The Bakersfield Californian

CAROLYN HAX

ADVICE WITH ATTITUDE & A GROUNDED

- SET OF VALUES Need Carolyn’s advice? Email your questions to tellme@washpost.com.

Dear Carolyn: I have been hanging out with my parents more since the pandemic started. There’s nothing new on TV so there’s been a lot of talking about the past. They tell me constantly how much they don’t like each other, since I was in at least middle school. I get that they need to vent. But this has really done a number on me emotionall­y.

This weekend, my dad had spent the day obviously upset, sulking, and then he got me alone and started going in on my mom. After two hours, he said he felt much better. The next night, he started talking again — then said I wasn’t making him feel any better anymore.

I lost it. I told him I’m his [expletive] daughter, not a [expletive] therapist. I’m not here to make him feel better. “If you hate your life so much, go get divorced because I’m done, I don’t want to hear it anymore.”

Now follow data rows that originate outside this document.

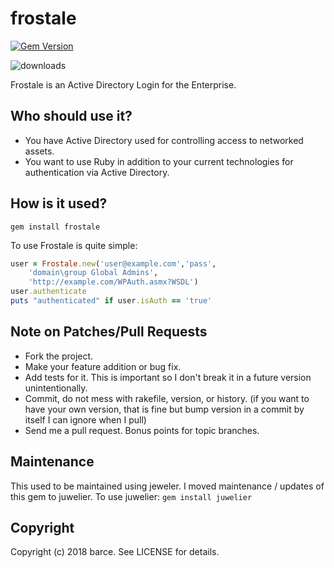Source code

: # frostale

[![Gem Version](https://badge.fury.io/rb/frostale.svg)](https://badge.fury.io/rb/frostale) 

![downloads](https://img.shields.io/gem/dt/frostale.svg)

Frostale is an Active Directory Login for the Enterprise.

## Who should use it?

* You have Active Directory used for controlling access to networked assets.
* You want to use Ruby in addition to your current technologies for 
authentication via Active Directory.

## How is it used?

`gem install frostale`

To use Frostale is quite simple:

```ruby
user = Frostale.new('user@example.com','pass', 
	'domain\group Global Admins',
	'http://example.com/WPAuth.asmx?WSDL')
user.authenticate
puts "authenticated" if user.isAuth == 'true'
```


## Note on Patches/Pull Requests
 
* Fork the project.
* Make your feature addition or bug fix.
* Add tests for it. This is important so I don't break it in a
  future version unintentionally.
* Commit, do not mess with rakefile, version, or history.
  (if you want to have your own version, that is fine but bump version in a commit by itself I can ignore when I pull)
* Send me a pull request. Bonus points for topic branches.

## Maintenance
This used to be maintained using jeweler.
I moved maintenance / updates of this gem to juwelier.
To use juwelier:
`gem install juwelier`

## Copyright

Copyright (c) 2018 barce. See LICENSE for details.
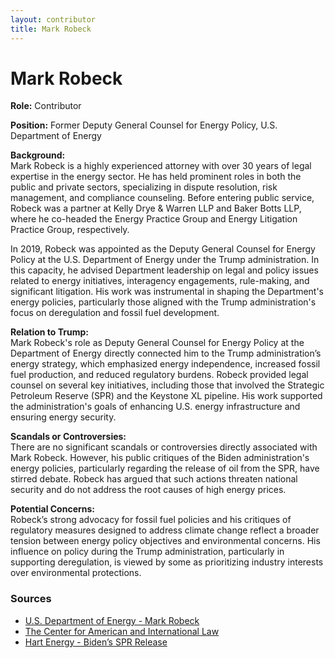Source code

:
 ```yaml
---
layout: contributor
title: Mark Robeck
---
```


# Mark Robeck

**Role:** Contributor

**Position:** Former Deputy General Counsel for Energy Policy, U.S. Department of Energy

**Background:**  
Mark Robeck is a highly experienced attorney with over 30 years of legal expertise in the energy sector. He has held prominent roles in both the public and private sectors, specializing in dispute resolution, risk management, and compliance counseling. Before entering public service, Robeck was a partner at Kelly Drye & Warren LLP and Baker Botts LLP, where he co-headed the Energy Practice Group and Energy Litigation Practice Group, respectively.

In 2019, Robeck was appointed as the Deputy General Counsel for Energy Policy at the U.S. Department of Energy under the Trump administration. In this capacity, he advised Department leadership on legal and policy issues related to energy initiatives, interagency engagements, rule-making, and significant litigation. His work was instrumental in shaping the Department's energy policies, particularly those aligned with the Trump administration's focus on deregulation and fossil fuel development.

**Relation to Trump:**  
Mark Robeck's role as Deputy General Counsel for Energy Policy at the Department of Energy directly connected him to the Trump administration’s energy strategy, which emphasized energy independence, increased fossil fuel production, and reduced regulatory burdens. Robeck provided legal counsel on several key initiatives, including those that involved the Strategic Petroleum Reserve (SPR) and the Keystone XL pipeline. His work supported the administration's goals of enhancing U.S. energy infrastructure and ensuring energy security.

**Scandals or Controversies:**  
There are no significant scandals or controversies directly associated with Mark Robeck. However, his public critiques of the Biden administration's energy policies, particularly regarding the release of oil from the SPR, have stirred debate. Robeck has argued that such actions threaten national security and do not address the root causes of high energy prices.

**Potential Concerns:**  
Robeck’s strong advocacy for fossil fuel policies and his critiques of regulatory measures designed to address climate change reflect a broader tension between energy policy objectives and environmental concerns. His influence on policy during the Trump administration, particularly in supporting deregulation, is viewed by some as prioritizing industry interests over environmental protections.

### Sources
- [U.S. Department of Energy - Mark Robeck](https://www.energy.gov/gc/person/mark-r-robeck)
- [The Center for American and International Law](https://cail.ce21.com/speaker/mark-robeck-1386003)
- [Hart Energy - Biden’s SPR Release](https://www.hartenergy.com/exclusives/opinion-bidens-spr-release-political-stunt-risks-national-security-199694)
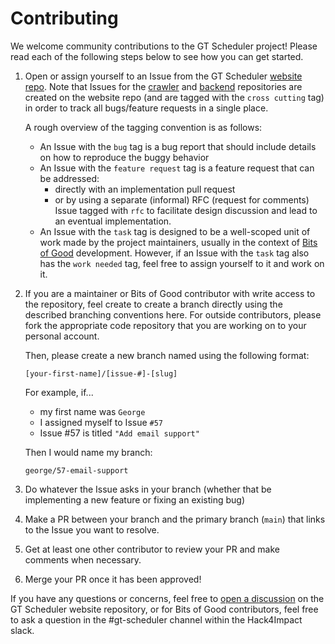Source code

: # Contributing

We welcome community contributions to the GT Scheduler project! Please read each of the following steps below to see how you can get started.

1. Open or assign yourself to an Issue from the GT Scheduler [website repo](https://github.com/gt-scheduler/website). Note that Issues for the [crawler](https://github.com/gt-scheduler/crawler) and [backend](https://github.com/gt-scheduler/backend) repositories are created on the website repo (and are tagged with the `cross cutting` tag) in order to track all bugs/feature requests in a single place.

   A rough overview of the tagging convention is as follows:

   - An Issue with the `bug` tag is a bug report that should include details on how to reproduce the buggy behavior
   - An Issue with the `feature request` tag is a feature request that can be addressed:
     - directly with an implementation pull request
     - or by using a separate (informal) RFC (request for comments) Issue tagged with `rfc` to facilitate design discussion and lead to an eventual implementation.
   - An Issue with the `task` tag is designed to be a well-scoped unit of work made by the project maintainers, usually in the context of [Bits of Good](https://bitsofgood.org/) development. However, if an Issue with the `task` tag also has the `work needed` tag, feel free to assign yourself to it and work on it.

1. If you are a maintainer or Bits of Good contributor with write access to the repository, feel create to create a branch directly using the described branching conventions here. For outside contributors, please fork the appropriate code repository that you are working on to your personal account.

   Then, please create a new branch named using the following format:

   ```
   [your-first-name]/[issue-#]-[slug]
   ```

   For example, if...

   - my first name was `George`
   - I assigned myself to Issue `#57`
   - Issue #57 is titled `"Add email support"`

   Then I would name my branch:

   ```
   george/57-email-support
   ```

1. Do whatever the Issue asks in your branch (whether that be implementing a new feature or fixing an existing bug)
1. Make a PR between your branch and the primary branch (`main`) that links to the Issue you want to resolve.
1. Get at least one other contributor to review your PR and make comments when necessary.
1. Merge your PR once it has been approved!

If you have any questions or concerns, feel free to [open a discussion](https://github.com/gt-scheduler/website/discussions) on the GT Scheduler website repository, or for Bits of Good contributors, feel free to ask a question in the #gt-scheduler channel within the Hack4Impact slack.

Now he’s even more upset, sulking, and refusing to come in the house. I apologized for being mean and nasty. I feel terrible, like if I had just kept my mouth shut, we could’ve moved on from this — like this is a fight I prolonged and should’ve just fixed.

— Just Plain Tired

Dear Just Plain Tired: But ... you did fix it! Finally. You fixed it.

The only healthy response to parents who dump marital problems on their kid is: “I’m your [expletive] daughter, not a [expletive] therapist.”

It was a thing of [expletive] beauty. You were even right to apologize for “being mean and nasty,” because as richly satisfying as it must have felt, it was an emotional outburst and adults apologize for those. And, it was a byproduct of your not saying what you felt for years, stockpilin­g rage and resentment, which is something else adults need to learn not to do. Your parents were not healthy examples there.

So gather all this up, step back and see the family landscape: You were groomed to be a peacemaker, a profound disservice to you; COVID exacerbate­d this; you hit your limit and said, “Enough.” Now you’re straddling the line between ditching this role and making nice again (though it never actually was). It’s your conscious mind vs. your emotional reflexes — and please let your mind win.

Don’t go back to the appeasemen­t side. You made the emotional accomplish­ment of a lifetime in holding your father accountabl­e.

Keep going now, and commit fully to the “I am not your therapist” side — kindly from now on, but also unbudgingl­y.

Seek therapy, too, if feasible, because your family system and conditioni­ng will make it hard for you to opt out. But you see it now, so now you can. Last thing: There is no such thing as having seen all the TV. Is there? It just doesn’t seem possible. Reader’s thoughts:

“I understand more than I have room to say here.

Remember one thing: The sulking, the “silent treatment,” etc., your dad is engaging in now is abuse. You are being abused. Carolyn wrote years ago about the silent treatment being abuse, and it changed how I allowed people (including my dad) to treat me forever. Boundaries aren’t cruel. They are a gift to yourself and, whether or not they see it, to your parents, too. Don’t back down. Good luck.”